- Benavides circa 2020
- Born: Jesús Héctor Benavides Fernández 12 January 1941 Monterrey, Nuevo León, Mexico
- Died: 13 November 2023 (aged 82) Monterrey, Nuevo León, Mexico
- Education: Autonomous University of Nuevo León
- Occupation: Journalist

= Héctor Benavides =

Mexican journalist (1941–2023)

Jesús Héctor Benavides Fernández (12 January 1941 – 13 November 2023), also known as Arquitecto Benavides, was a Mexican news anchor and radio personality whose journalistic career spanned over six decades in radio and 58 years on television, particularly in northeastern Mexico.

Shortly before his death he set two Guinness World Records: "longest career as a television news broadcaster (male)" and "longest career as a television news broadcaster (same programme)".

==Biography==
Benavides was born in Monterrey and received a bachelor's degree in architecture from the Autonomous University of Nuevo León (UANL, 1964).

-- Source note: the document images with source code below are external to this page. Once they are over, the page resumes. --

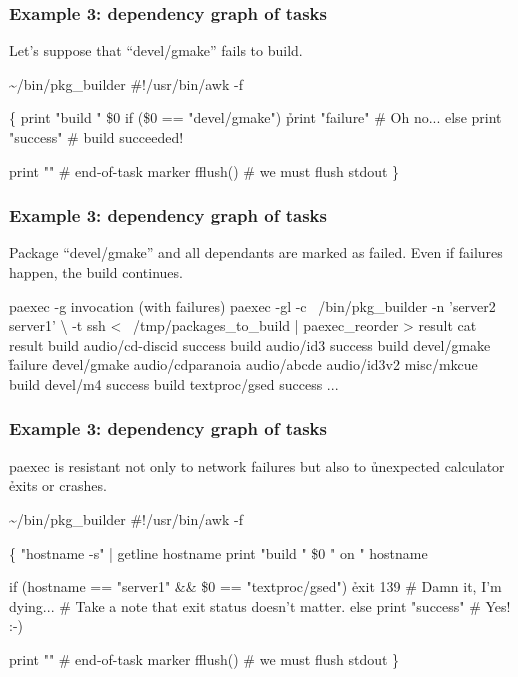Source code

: \documentclass[hyperref={colorlinks=true}]{beamer}
\begin{document}
\begin{frame}[fragile]
  \frametitle{Example 3: dependency graph of tasks}
Let's suppose that ``devel/gmake'' fails to build.

  \begin{block}{}
      \begin{CodeSmall}{\~{}/bin/pkg\_builder}
#!/usr/bin/awk -f

\{
   print "build " \$0
   if (\$0 == "devel/gmake")
      \h{print "failure"} # Oh no...
   else
      print "success" # build succeeded!

   print ""        # end-of-task marker
   fflush()        # we must flush stdout
\}
      \end{CodeSmall}
  \end{block}
\end{frame}

\begin{frame}[fragile]
  \frametitle{Example 3: dependency graph of tasks}
Package ``devel/gmake'' and all dependants are marked as failed.
Even if failures happen, the build continues.
  \begin{block}{}
      \begin{CodeSmall}{paexec -g invocation (with failures)}
\prompt{\$} paexec -gl -c ~/bin/pkg_builder -n 'server2 server1' \textbackslash
    -t ssh < ~/tmp/packages_to_build | paexec_reorder > result
\prompt{\$} cat result
build audio/cd-discid
success
build audio/id3
success
build devel/gmake
\h{failure}
\h{devel/gmake audio/cdparanoia audio/abcde audio/id3v2 misc/mkcue}
build devel/m4
success
build textproc/gsed
success
...
\prompt{\$}
      \end{CodeSmall}
  \end{block}
\end{frame}

\begin{frame}[fragile]
  \frametitle{Example 3: dependency graph of tasks}
paexec is resistant not only to network failures but also to
\h{unexpected} calculator \h{exits or crashes}.
  \begin{block}{}
      \begin{CodeSmall}{\~{}/bin/pkg\_builder}
#!/usr/bin/awk -f

\{
   "hostname -s" | getline hostname
   print "build " \$0 " on " hostname

   if (hostname == "server1" && \$0 == "textproc/gsed")
      \h{exit 139}
      # Damn it, I'm dying...
      # Take a note that exit status doesn't matter.
   else
      print "success" # Yes! :-)

   print ""        # end-of-task marker
   fflush()        # we must flush stdout
\}
      \end{CodeSmall}
  \end{block}
\end{frame}
\end{document}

Benavides died in Monterrey on 13 November 2023, at the age of 82.

== Books ==
- Monterrey: Ciudad noticia (1976)
- Los cuervos y la paloma (1979)
- El habla popular en Monterrey (1994)
- 45 años... Mi vida en radio y televisión (2005)
- 50 años en el mundo de la noticia (2010)
- La sexta pantalla (2012)
- Huracán Gilberto: 25 años después (2013)
- 45 años, 45 historias (2013)
- El hombre en la Luna: 50 Aniversario (2019)
- Casi 82 años... Archivo de un reportero (2022).